• [Goal of the exercise]: The answer must be a single number: the count of lines in the records below that contain the word "unexpected".

• [Extracted entries]:
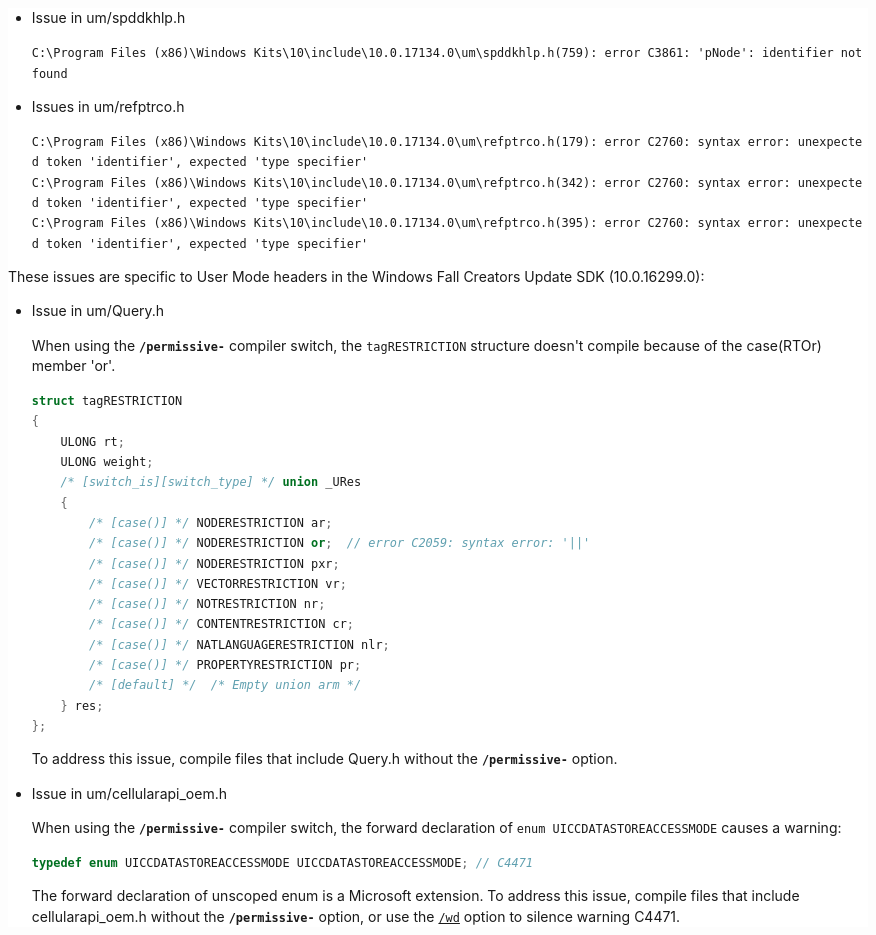 - Issue in um/spddkhlp.h

   ```Output
   C:\Program Files (x86)\Windows Kits\10\include\10.0.17134.0\um\spddkhlp.h(759): error C3861: 'pNode': identifier not found
   ```

- Issues in um/refptrco.h

   ```Output
   C:\Program Files (x86)\Windows Kits\10\include\10.0.17134.0\um\refptrco.h(179): error C2760: syntax error: unexpected token 'identifier', expected 'type specifier'
   C:\Program Files (x86)\Windows Kits\10\include\10.0.17134.0\um\refptrco.h(342): error C2760: syntax error: unexpected token 'identifier', expected 'type specifier'
   C:\Program Files (x86)\Windows Kits\10\include\10.0.17134.0\um\refptrco.h(395): error C2760: syntax error: unexpected token 'identifier', expected 'type specifier'
   ```

These issues are specific to User Mode headers in the Windows Fall Creators Update SDK (10.0.16299.0):

- Issue in um/Query.h

   When using the **`/permissive-`**  compiler switch, the `tagRESTRICTION` structure doesn't compile because of the case(RTOr) member 'or'.

   ```cpp
   struct tagRESTRICTION
   {
       ULONG rt;
       ULONG weight;
       /* [switch_is][switch_type] */ union _URes
       {
           /* [case()] */ NODERESTRICTION ar;
           /* [case()] */ NODERESTRICTION or;  // error C2059: syntax error: '||'
           /* [case()] */ NODERESTRICTION pxr;
           /* [case()] */ VECTORRESTRICTION vr;
           /* [case()] */ NOTRESTRICTION nr;
           /* [case()] */ CONTENTRESTRICTION cr;
           /* [case()] */ NATLANGUAGERESTRICTION nlr;
           /* [case()] */ PROPERTYRESTRICTION pr;
           /* [default] */  /* Empty union arm */
       } res;
   };
   ```

   To address this issue, compile files that include Query.h without the **`/permissive-`** option.

- Issue in um/cellularapi_oem.h

   When using the **`/permissive-`**  compiler switch, the forward declaration of `enum UICCDATASTOREACCESSMODE` causes a warning:

   ```cpp
   typedef enum UICCDATASTOREACCESSMODE UICCDATASTOREACCESSMODE; // C4471
   ```

   The forward declaration of unscoped enum is a Microsoft extension. To address this issue, compile files that include cellularapi_oem.h without the **`/permissive-`** option, or use the [`/wd`](compiler-option-warning-level.md) option to silence warning C4471.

• [Result for this exercise]: 3